TASK TO CARRY OUT: Locate every line in the records below that contains the word "started", and copy each one.

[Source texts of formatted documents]
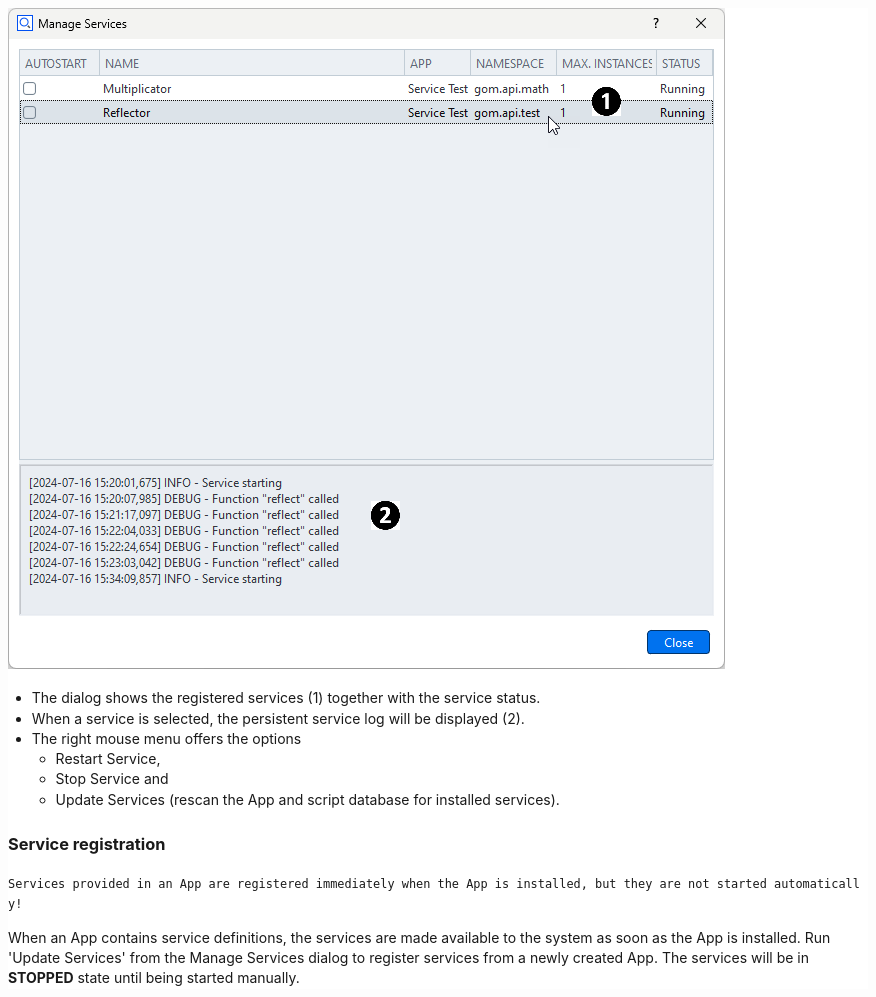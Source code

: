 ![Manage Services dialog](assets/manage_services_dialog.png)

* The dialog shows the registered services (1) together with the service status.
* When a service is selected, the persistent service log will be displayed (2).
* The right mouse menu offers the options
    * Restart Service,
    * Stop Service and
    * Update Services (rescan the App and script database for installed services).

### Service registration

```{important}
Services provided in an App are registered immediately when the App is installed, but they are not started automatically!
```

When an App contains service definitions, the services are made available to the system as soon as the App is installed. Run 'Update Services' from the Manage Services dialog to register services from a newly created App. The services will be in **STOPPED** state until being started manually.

==

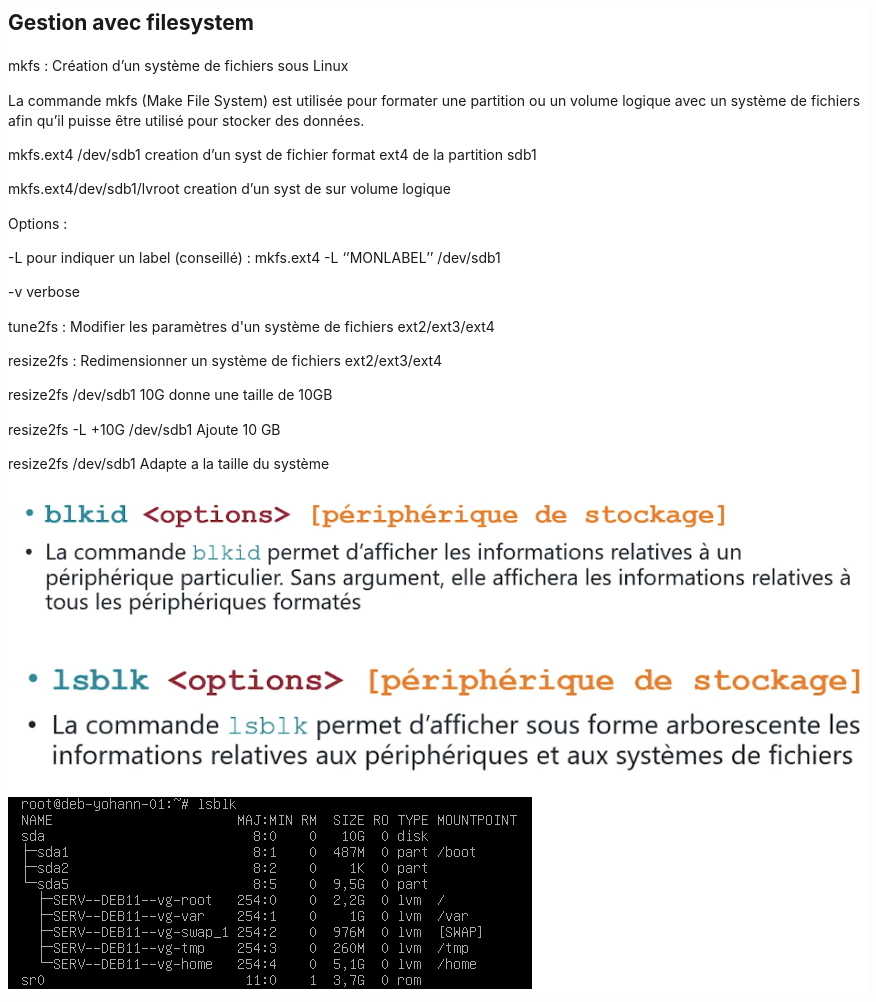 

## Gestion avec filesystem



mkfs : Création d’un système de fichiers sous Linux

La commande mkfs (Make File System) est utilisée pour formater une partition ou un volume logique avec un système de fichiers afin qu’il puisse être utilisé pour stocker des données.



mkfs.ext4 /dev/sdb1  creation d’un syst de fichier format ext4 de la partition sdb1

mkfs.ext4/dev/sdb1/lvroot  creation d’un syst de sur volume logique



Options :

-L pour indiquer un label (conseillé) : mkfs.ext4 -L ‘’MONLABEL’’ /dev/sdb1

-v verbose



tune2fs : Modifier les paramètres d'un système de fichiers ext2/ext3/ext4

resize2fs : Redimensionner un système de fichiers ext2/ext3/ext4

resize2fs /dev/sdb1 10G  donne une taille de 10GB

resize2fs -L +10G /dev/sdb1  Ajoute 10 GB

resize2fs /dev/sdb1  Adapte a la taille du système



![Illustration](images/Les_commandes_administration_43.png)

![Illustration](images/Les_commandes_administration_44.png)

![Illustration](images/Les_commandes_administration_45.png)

RESULT OF THE TASK:
Services provided in an App are registered immediately when the App is installed, but they are not started automatically!
When an App contains service definitions, the services are made available to the system as soon as the App is installed. Run 'Update Services' from the Manage Services dialog to register services from a newly created App. The services will be in **STOPPED** state until being started manually.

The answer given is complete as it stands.